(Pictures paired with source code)
========================
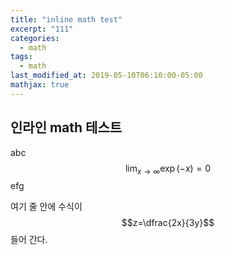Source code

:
 ```yaml
---
title: "inline math test"
excerpt: "111"
categories:
  - math
tags:
  - math
last_modified_at: 2019-05-10T06:10:00-05:00
mathjax: true
---
```










## 인라인 math 테스트

abc $$ \lim_{x \to \infty} \exp(-x) = 0 $$ efg

여기 줄 안에 수식이 $$z=\dfrac{2x}{3y}$$ 들어 간다.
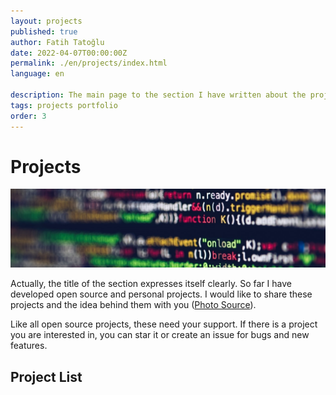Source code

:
 ```yaml
---
layout: projects
published: true
author: Fatih Tatoğlu
date: 2022-04-07T00:00:00Z
permalink: ./en/projects/index.html
language: en

description: The main page to the section I have written about the projects I have developed and supported.
tags: projects portfolio
order: 3
---
```


# Projects

![Projects](../../image/projects.jpg)

Actually, the title of the section expresses itself clearly. So far I have developed open source and personal projects. I would like to share these projects and the idea behind them with you ([Photo Source](https://www.pexels.com/tr-tr/fotograf/tilt-shift-lens-uzerindeki-kodlar-2004161/)).

Like all open source projects, these need your support. If there is a project you are interested in, you can star it or create an issue for bugs and new features.

## Project List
========================
◆ **PROBLEM REQUIREMENTS**: Your reply should restate every entry exactly, with the pictures left out.

◆ **EXERCISE OUTPUT**:
Source code

:
 ```yaml
---
title: "inline math test"
excerpt: "111"
categories:
  - math
tags:
  - math
last_modified_at: 2019-05-10T06:10:00-05:00
mathjax: true
---
```










## 인라인 math 테스트

abc $$ \lim_{x \to \infty} \exp(-x) = 0 $$ efg

여기 줄 안에 수식이 $$z=\dfrac{2x}{3y}$$ 들어 간다.
Source code

:
 ```yaml
---
layout: projects
published: true
author: Fatih Tatoğlu
date: 2022-04-07T00:00:00Z
permalink: ./en/projects/index.html
language: en

description: The main page to the section I have written about the projects I have developed and supported.
tags: projects portfolio
order: 3
---
```


# Projects

![Projects](../../image/projects.jpg)

Actually, the title of the section expresses itself clearly. So far I have developed open source and personal projects. I would like to share these projects and the idea behind them with you ([Photo Source](https://www.pexels.com/tr-tr/fotograf/tilt-shift-lens-uzerindeki-kodlar-2004161/)).

Like all open source projects, these need your support. If there is a project you are interested in, you can star it or create an issue for bugs and new features.

## Project List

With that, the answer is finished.